There is a line below that contains "3. Generamos el". Please reproduce it and all following lines exactly, through the final one.
--- Information given ---
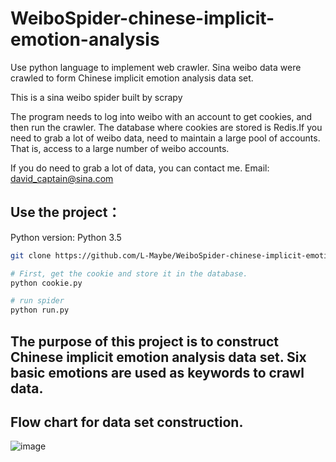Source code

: # WeiboSpider-chinese-implicit-emotion-analysis

Use python language to implement web crawler. Sina weibo data were crawled to form Chinese implicit emotion analysis data set.

This is a sina weibo spider built by scrapy

The program needs to log into weibo with an account to get cookies, and then run the crawler. The database where cookies are stored is Redis.If you need to grab a lot of weibo data, need to maintain a large pool of accounts. That is, access to a large number of weibo accounts.

If you do need to grab a lot of data, you can contact me. Email: david_captain@sina.com

## Use the project：
Python version: Python 3.5
```bash
git clone https://github.com/L-Maybe/WeiboSpider-chinese-implicit-emotion-analysis.git

# First, get the cookie and store it in the database.
python cookie.py

# run spider
python run.py
```

## The purpose of this project is to construct Chinese implicit emotion analysis data set. Six basic emotions are used as keywords to crawl data.

## Flow chart for data set construction.

![image](https://github.com/L-Maybe/WeiboSpider-chinese-implicit-emotion-analysis/blob/master/crawler.png)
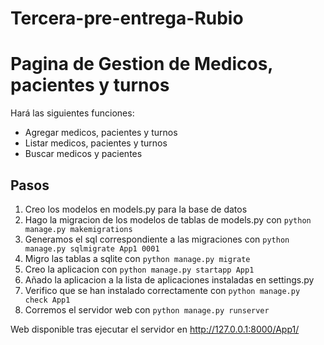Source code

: # Tercera-pre-entrega-Rubio


# Pagina de Gestion de Medicos, pacientes y turnos
Hará las siguientes funciones:
* Agregar medicos, pacientes y turnos
* Listar medicos, pacientes y turnos
* Buscar medicos y pacientes


## Pasos
1. Creo los modelos en models.py para la base de datos
2. Hago la migracion de los modelos de tablas de models.py con ```python manage.py makemigrations``` 
3. Generamos el sql correspondiente a las migraciones con ```python manage.py sqlmigrate App1 0001```
4. Migro las tablas a sqlite con ```python manage.py migrate```
5. Creo la aplicacion  con ```python manage.py startapp App1```
6. Añado la aplicacion a la lista de aplicaciones instaladas en settings.py
7. Verifico que se han instalado correctamente con ```python manage.py check App1```
8. Corremos el servidor web con ```python manage.py runserver```


Web disponible tras ejecutar el servidor en http://127.0.0.1:8000/App1/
---
Task solution:
3. Generamos el sql correspondiente a las migraciones con ```python manage.py sqlmigrate App1 0001```
4. Migro las tablas a sqlite con ```python manage.py migrate```
5. Creo la aplicacion  con ```python manage.py startapp App1```
6. Añado la aplicacion a la lista de aplicaciones instaladas en settings.py
7. Verifico que se han instalado correctamente con ```python manage.py check App1```
8. Corremos el servidor web con ```python manage.py runserver```


Web disponible tras ejecutar el servidor en http://127.0.0.1:8000/App1/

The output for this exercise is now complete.